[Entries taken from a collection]
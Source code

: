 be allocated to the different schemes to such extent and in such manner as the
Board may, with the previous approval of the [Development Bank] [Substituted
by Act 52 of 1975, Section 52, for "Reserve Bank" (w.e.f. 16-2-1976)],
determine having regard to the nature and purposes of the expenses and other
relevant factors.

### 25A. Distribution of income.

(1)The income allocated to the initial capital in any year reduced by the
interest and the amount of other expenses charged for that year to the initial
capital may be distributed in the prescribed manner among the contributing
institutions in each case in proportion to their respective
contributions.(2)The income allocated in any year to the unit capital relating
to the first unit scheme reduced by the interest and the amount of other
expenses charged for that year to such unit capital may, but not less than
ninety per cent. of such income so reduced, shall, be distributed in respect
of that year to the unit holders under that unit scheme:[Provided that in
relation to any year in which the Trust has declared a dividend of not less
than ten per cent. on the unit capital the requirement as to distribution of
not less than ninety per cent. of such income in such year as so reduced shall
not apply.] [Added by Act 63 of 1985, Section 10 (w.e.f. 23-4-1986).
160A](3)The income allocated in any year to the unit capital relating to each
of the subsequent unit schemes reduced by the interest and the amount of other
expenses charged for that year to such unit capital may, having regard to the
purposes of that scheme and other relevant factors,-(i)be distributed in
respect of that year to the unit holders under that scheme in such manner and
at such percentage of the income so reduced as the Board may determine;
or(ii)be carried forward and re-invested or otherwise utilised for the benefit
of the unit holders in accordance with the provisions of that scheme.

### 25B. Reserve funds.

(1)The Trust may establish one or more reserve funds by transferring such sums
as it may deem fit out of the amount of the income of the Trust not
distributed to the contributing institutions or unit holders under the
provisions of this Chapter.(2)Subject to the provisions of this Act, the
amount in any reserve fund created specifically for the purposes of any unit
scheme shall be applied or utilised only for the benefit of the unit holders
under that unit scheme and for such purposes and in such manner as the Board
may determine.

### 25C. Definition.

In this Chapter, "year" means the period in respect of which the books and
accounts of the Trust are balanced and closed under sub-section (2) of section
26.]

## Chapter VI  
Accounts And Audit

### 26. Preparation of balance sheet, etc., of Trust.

WHAT NEEDS TO BE DONE: The expected answer is an exact copy of the lines beginning at the one with "at such percentage" and running to the end of the entries above.

ANSWER FOR THE TASK:
at such percentage of the income so reduced as the Board may determine;
or(ii)be carried forward and re-invested or otherwise utilised for the benefit
of the unit holders in accordance with the provisions of that scheme.

### 25B. Reserve funds.

(1)The Trust may establish one or more reserve funds by transferring such sums
as it may deem fit out of the amount of the income of the Trust not
distributed to the contributing institutions or unit holders under the
provisions of this Chapter.(2)Subject to the provisions of this Act, the
amount in any reserve fund created specifically for the purposes of any unit
scheme shall be applied or utilised only for the benefit of the unit holders
under that unit scheme and for such purposes and in such manner as the Board
may determine.

### 25C. Definition.

In this Chapter, "year" means the period in respect of which the books and
accounts of the Trust are balanced and closed under sub-section (2) of section
26.]

## Chapter VI  
Accounts And Audit

### 26. Preparation of balance sheet, etc., of Trust.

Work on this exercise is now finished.